* EXERCISE PROMPT *
From the line containing "第三阶段：音频系统集成 - 100%完成**" to the last line of the records below, retype every line exactly and output nothing else.

Saved entries:
▼

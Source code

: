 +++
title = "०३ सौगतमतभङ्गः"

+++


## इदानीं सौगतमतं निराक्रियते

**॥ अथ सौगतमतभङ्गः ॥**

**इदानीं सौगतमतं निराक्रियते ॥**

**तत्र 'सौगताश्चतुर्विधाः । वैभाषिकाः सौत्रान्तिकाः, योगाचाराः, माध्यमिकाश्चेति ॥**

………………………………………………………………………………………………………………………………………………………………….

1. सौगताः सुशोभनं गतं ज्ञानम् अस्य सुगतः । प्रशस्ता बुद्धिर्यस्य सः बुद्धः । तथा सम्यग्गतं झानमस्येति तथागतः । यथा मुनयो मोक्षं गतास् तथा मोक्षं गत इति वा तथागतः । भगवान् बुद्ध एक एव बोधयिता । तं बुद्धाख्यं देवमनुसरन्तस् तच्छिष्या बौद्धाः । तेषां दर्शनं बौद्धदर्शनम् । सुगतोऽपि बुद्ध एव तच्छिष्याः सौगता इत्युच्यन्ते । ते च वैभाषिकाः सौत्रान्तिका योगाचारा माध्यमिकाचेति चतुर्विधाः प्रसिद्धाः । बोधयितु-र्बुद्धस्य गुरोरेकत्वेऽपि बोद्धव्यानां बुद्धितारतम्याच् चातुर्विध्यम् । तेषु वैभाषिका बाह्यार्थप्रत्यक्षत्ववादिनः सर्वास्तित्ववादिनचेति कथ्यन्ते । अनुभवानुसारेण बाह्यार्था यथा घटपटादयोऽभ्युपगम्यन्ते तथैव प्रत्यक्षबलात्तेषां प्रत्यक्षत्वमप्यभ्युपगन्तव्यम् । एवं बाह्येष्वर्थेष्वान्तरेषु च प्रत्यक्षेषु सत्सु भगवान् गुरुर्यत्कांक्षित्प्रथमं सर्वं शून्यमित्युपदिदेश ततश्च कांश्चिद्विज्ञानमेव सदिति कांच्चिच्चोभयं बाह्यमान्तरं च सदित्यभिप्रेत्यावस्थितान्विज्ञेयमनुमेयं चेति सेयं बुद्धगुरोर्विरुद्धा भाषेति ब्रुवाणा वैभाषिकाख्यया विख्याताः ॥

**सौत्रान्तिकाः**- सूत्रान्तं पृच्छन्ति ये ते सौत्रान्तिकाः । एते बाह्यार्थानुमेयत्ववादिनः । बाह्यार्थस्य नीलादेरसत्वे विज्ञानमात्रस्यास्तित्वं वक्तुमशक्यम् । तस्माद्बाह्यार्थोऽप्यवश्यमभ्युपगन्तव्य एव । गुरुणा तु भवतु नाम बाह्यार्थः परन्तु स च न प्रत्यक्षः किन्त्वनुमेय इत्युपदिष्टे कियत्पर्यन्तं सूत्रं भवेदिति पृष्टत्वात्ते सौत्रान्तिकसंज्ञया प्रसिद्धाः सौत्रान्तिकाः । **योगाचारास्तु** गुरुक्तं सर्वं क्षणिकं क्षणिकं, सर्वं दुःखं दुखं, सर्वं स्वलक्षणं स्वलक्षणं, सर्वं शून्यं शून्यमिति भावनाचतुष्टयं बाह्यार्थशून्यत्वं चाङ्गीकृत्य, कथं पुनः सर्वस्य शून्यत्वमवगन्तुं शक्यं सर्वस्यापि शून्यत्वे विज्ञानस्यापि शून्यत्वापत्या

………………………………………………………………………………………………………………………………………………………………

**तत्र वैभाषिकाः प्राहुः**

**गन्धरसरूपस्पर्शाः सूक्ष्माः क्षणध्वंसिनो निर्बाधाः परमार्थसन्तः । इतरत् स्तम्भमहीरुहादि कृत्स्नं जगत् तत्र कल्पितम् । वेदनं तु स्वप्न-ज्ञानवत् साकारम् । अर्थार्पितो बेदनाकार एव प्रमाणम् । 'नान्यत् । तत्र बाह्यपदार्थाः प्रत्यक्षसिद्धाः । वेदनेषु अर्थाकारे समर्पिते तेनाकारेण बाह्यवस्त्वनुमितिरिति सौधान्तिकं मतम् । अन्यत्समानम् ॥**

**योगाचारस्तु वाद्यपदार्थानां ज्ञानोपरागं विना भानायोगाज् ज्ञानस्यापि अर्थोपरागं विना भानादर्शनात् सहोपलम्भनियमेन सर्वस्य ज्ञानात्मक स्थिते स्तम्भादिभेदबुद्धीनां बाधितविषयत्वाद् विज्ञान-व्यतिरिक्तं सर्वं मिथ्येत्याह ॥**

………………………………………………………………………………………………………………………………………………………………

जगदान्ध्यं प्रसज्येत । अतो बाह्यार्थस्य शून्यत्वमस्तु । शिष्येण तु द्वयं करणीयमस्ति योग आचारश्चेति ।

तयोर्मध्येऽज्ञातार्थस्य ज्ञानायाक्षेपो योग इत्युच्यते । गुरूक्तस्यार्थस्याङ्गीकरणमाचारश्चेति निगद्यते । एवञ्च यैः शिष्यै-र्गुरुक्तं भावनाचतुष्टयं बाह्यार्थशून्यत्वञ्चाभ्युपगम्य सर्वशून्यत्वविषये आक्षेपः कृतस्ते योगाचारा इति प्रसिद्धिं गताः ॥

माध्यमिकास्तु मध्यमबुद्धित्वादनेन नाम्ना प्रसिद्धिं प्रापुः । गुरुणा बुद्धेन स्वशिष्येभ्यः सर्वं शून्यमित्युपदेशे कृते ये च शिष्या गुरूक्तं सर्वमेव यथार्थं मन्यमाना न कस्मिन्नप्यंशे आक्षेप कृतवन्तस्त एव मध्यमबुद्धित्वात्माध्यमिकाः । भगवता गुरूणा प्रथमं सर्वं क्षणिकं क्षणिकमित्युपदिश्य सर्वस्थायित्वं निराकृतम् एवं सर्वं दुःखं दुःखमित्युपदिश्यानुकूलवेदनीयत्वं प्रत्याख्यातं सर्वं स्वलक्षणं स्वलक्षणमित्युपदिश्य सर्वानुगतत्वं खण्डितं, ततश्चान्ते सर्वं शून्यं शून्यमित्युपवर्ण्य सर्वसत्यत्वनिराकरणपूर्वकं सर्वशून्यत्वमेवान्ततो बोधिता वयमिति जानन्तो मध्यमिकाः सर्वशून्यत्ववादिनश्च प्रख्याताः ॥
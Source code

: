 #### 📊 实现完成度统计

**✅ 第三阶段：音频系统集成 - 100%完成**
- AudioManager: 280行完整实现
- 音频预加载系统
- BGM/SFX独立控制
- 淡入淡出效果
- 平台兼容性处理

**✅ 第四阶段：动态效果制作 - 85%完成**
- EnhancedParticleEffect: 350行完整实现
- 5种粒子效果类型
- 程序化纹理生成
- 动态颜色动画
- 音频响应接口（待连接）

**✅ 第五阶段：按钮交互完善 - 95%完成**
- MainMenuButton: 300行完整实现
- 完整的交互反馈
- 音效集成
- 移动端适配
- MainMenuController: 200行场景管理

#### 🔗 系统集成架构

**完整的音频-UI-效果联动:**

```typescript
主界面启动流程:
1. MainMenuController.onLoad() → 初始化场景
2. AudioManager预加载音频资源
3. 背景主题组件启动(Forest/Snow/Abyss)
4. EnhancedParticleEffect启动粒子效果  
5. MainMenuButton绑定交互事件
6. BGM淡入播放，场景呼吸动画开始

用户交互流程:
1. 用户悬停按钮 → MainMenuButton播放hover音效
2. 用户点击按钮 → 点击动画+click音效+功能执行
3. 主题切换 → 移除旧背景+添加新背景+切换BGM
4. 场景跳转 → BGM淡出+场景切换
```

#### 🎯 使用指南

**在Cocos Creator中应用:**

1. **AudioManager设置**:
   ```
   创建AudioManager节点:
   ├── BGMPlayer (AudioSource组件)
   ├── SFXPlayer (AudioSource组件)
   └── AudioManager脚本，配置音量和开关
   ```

▲

* WRITTEN RESPONSE *
**✅ 第三阶段：音频系统集成 - 100%完成**
- AudioManager: 280行完整实现
- 音频预加载系统
- BGM/SFX独立控制
- 淡入淡出效果
- 平台兼容性处理

**✅ 第四阶段：动态效果制作 - 85%完成**
- EnhancedParticleEffect: 350行完整实现
- 5种粒子效果类型
- 程序化纹理生成
- 动态颜色动画
- 音频响应接口（待连接）

**✅ 第五阶段：按钮交互完善 - 95%完成**
- MainMenuButton: 300行完整实现
- 完整的交互反馈
- 音效集成
- 移动端适配
- MainMenuController: 200行场景管理

#### 🔗 系统集成架构

**完整的音频-UI-效果联动:**

```typescript
主界面启动流程:
1. MainMenuController.onLoad() → 初始化场景
2. AudioManager预加载音频资源
3. 背景主题组件启动(Forest/Snow/Abyss)
4. EnhancedParticleEffect启动粒子效果  
5. MainMenuButton绑定交互事件
6. BGM淡入播放，场景呼吸动画开始

用户交互流程:
1. 用户悬停按钮 → MainMenuButton播放hover音效
2. 用户点击按钮 → 点击动画+click音效+功能执行
3. 主题切换 → 移除旧背景+添加新背景+切换BGM
4. 场景跳转 → BGM淡出+场景切换
```

#### 🎯 使用指南

**在Cocos Creator中应用:**

1. **AudioManager设置**:
   ```
   创建AudioManager节点:
   ├── BGMPlayer (AudioSource组件)
   ├── SFXPlayer (AudioSource组件)
   └── AudioManager脚本，配置音量和开关
   ```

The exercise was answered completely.